§ BRIEF:
Below are entries; copy exactly the lines from the one with "an existing tweet" through the one with "- Console.enable patched for stealth", both included, and leave out the rest.

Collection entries

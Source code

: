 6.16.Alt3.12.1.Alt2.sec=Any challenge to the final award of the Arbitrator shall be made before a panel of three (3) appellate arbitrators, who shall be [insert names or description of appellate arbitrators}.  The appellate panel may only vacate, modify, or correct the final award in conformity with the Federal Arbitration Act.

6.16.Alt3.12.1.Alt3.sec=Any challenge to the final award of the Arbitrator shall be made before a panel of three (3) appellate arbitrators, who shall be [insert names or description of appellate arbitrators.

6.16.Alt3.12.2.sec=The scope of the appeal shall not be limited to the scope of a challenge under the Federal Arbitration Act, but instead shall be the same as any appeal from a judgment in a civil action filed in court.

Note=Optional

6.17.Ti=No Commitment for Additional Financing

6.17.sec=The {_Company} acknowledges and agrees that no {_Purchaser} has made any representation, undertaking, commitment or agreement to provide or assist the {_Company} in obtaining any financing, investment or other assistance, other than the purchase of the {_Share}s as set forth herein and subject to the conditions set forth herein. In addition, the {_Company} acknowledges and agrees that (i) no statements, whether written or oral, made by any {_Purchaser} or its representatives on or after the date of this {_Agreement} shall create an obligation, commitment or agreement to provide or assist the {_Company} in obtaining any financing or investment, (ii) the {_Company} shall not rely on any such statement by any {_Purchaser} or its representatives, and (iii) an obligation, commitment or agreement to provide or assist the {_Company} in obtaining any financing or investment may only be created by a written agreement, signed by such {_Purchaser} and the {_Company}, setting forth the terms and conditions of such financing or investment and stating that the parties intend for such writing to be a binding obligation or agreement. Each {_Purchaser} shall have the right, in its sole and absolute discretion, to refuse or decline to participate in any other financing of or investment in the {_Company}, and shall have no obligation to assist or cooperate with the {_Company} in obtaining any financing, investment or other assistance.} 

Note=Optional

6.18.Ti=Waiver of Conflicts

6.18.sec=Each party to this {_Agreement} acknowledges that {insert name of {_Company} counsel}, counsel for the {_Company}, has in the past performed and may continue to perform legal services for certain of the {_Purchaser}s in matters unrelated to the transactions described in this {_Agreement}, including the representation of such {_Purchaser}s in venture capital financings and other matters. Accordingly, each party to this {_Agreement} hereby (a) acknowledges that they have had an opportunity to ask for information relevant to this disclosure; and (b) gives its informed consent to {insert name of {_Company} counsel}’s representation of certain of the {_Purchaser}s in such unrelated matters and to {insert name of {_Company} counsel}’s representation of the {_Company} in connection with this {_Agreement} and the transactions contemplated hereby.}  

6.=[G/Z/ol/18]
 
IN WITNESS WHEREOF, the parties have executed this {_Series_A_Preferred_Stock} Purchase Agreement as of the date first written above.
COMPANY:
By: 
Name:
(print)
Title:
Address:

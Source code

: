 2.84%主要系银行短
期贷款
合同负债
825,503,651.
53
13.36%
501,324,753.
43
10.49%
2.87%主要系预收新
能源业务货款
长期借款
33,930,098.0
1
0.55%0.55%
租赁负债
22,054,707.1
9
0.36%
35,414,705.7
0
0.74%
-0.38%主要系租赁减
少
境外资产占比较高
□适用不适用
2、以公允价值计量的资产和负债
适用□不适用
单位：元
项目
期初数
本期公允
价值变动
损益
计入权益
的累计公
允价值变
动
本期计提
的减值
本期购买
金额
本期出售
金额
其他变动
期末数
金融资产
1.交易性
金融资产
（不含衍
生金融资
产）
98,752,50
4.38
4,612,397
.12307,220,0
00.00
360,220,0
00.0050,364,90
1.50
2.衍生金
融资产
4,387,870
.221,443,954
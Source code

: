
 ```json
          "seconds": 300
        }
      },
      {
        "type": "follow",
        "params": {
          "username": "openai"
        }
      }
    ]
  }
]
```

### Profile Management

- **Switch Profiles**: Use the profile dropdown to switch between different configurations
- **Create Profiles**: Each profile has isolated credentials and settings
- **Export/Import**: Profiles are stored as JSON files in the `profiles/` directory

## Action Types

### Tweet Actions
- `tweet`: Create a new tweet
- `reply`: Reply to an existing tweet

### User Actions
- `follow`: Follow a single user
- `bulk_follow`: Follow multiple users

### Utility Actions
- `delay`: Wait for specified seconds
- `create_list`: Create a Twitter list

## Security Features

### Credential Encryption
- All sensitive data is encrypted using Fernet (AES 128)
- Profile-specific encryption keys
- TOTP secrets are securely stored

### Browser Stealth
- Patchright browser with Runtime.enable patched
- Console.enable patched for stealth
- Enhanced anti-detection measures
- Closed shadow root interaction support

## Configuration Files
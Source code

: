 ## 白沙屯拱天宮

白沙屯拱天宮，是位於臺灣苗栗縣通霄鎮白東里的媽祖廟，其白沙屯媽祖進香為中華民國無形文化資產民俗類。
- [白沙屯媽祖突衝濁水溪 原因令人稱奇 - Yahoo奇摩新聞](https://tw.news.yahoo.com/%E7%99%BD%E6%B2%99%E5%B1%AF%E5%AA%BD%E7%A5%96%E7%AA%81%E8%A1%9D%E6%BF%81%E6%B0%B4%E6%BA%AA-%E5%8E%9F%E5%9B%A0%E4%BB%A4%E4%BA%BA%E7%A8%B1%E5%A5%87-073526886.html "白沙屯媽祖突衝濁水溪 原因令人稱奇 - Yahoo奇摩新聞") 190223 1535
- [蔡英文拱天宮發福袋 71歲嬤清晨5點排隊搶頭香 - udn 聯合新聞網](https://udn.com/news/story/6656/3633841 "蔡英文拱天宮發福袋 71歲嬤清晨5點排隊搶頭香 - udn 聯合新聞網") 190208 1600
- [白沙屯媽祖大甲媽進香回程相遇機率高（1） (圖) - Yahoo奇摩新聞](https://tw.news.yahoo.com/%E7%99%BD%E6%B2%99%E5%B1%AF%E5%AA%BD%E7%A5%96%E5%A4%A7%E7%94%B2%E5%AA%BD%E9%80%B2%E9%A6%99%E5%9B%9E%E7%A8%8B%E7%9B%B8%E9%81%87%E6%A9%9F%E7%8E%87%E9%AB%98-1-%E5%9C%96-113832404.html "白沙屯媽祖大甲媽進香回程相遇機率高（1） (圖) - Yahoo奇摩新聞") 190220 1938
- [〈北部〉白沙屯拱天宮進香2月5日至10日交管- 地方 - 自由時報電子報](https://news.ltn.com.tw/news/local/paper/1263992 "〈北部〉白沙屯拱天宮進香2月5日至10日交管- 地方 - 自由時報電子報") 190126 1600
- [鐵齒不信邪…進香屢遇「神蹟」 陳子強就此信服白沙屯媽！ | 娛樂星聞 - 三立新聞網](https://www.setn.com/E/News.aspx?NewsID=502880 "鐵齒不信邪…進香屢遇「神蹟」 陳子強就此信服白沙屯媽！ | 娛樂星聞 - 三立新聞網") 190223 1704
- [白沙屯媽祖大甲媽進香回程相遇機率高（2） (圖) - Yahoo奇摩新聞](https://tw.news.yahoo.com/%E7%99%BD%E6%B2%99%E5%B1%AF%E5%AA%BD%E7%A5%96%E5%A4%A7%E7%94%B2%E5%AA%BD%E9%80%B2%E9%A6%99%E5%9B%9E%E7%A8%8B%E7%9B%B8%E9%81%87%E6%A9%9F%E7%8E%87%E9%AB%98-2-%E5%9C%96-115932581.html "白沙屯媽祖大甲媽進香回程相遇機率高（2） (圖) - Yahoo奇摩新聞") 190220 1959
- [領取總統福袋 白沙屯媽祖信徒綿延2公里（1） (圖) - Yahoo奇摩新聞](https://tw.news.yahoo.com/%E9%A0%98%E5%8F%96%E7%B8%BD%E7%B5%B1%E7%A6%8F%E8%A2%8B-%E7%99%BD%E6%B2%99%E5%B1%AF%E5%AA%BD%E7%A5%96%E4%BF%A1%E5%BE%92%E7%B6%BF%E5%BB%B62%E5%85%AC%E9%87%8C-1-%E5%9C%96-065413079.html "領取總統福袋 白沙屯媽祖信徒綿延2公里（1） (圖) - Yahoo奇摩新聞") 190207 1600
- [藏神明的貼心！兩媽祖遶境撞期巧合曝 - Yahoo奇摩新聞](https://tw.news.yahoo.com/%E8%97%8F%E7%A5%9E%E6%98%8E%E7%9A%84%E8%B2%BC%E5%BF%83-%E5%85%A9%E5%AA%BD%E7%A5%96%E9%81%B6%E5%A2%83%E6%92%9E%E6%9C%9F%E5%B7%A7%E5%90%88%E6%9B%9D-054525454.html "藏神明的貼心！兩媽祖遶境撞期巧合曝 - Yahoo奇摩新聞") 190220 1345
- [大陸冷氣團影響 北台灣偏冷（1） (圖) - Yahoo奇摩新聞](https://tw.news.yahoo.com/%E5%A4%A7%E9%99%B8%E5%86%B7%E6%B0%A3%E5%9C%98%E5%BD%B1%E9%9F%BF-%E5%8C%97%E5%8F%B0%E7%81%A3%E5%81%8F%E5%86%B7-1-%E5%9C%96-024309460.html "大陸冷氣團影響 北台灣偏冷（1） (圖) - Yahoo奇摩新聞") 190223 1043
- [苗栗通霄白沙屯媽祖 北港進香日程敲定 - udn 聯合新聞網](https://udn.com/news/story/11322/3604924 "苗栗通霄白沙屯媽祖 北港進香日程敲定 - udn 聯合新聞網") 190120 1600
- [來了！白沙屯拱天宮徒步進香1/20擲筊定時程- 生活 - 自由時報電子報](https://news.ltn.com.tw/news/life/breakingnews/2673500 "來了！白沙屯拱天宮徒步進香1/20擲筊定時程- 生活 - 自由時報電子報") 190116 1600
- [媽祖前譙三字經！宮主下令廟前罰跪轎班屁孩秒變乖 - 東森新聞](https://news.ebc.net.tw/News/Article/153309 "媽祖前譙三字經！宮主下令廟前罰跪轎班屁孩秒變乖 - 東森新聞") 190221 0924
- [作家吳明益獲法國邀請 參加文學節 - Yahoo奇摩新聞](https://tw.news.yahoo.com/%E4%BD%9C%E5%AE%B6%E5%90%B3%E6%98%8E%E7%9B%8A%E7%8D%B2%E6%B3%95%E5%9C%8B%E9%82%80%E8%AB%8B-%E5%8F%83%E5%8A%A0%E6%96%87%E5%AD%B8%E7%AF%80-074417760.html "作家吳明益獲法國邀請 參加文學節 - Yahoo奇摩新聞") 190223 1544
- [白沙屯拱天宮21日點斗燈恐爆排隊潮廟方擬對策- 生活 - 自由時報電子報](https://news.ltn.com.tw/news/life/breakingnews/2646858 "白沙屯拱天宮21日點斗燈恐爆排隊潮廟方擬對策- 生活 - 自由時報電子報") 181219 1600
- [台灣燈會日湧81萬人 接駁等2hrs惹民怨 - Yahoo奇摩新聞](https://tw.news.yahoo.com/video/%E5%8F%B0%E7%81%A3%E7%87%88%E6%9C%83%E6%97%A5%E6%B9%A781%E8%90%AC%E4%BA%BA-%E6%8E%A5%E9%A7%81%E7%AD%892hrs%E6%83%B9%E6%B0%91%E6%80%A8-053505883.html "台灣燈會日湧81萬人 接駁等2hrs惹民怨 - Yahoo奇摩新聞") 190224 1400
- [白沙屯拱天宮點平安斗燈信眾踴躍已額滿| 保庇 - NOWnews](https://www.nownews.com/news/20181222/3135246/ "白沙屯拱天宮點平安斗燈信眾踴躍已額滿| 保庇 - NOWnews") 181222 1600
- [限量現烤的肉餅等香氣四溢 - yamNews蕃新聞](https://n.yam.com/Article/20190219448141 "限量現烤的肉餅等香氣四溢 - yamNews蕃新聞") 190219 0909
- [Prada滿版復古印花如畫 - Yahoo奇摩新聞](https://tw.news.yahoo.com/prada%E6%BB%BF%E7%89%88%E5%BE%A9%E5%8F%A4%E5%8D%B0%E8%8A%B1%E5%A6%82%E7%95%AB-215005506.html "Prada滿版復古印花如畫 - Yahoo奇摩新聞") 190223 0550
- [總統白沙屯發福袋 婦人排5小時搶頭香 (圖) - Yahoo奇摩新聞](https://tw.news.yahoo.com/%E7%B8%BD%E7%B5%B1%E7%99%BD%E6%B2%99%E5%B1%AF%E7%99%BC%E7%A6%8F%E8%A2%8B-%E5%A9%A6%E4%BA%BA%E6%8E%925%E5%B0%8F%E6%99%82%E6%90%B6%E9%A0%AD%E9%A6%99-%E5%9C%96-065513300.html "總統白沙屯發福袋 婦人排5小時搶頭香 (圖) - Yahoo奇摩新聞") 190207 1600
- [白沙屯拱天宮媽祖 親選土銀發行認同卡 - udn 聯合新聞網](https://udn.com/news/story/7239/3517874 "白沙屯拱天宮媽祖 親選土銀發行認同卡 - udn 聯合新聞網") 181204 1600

§ RESULT BELOW:
- `reply`: Reply to an existing tweet

### User Actions
- `follow`: Follow a single user
- `bulk_follow`: Follow multiple users

### Utility Actions
- `delay`: Wait for specified seconds
- `create_list`: Create a Twitter list

## Security Features

### Credential Encryption
- All sensitive data is encrypted using Fernet (AES 128)
- Profile-specific encryption keys
- TOTP secrets are securely stored

### Browser Stealth
- Patchright browser with Runtime.enable patched
- Console.enable patched for stealth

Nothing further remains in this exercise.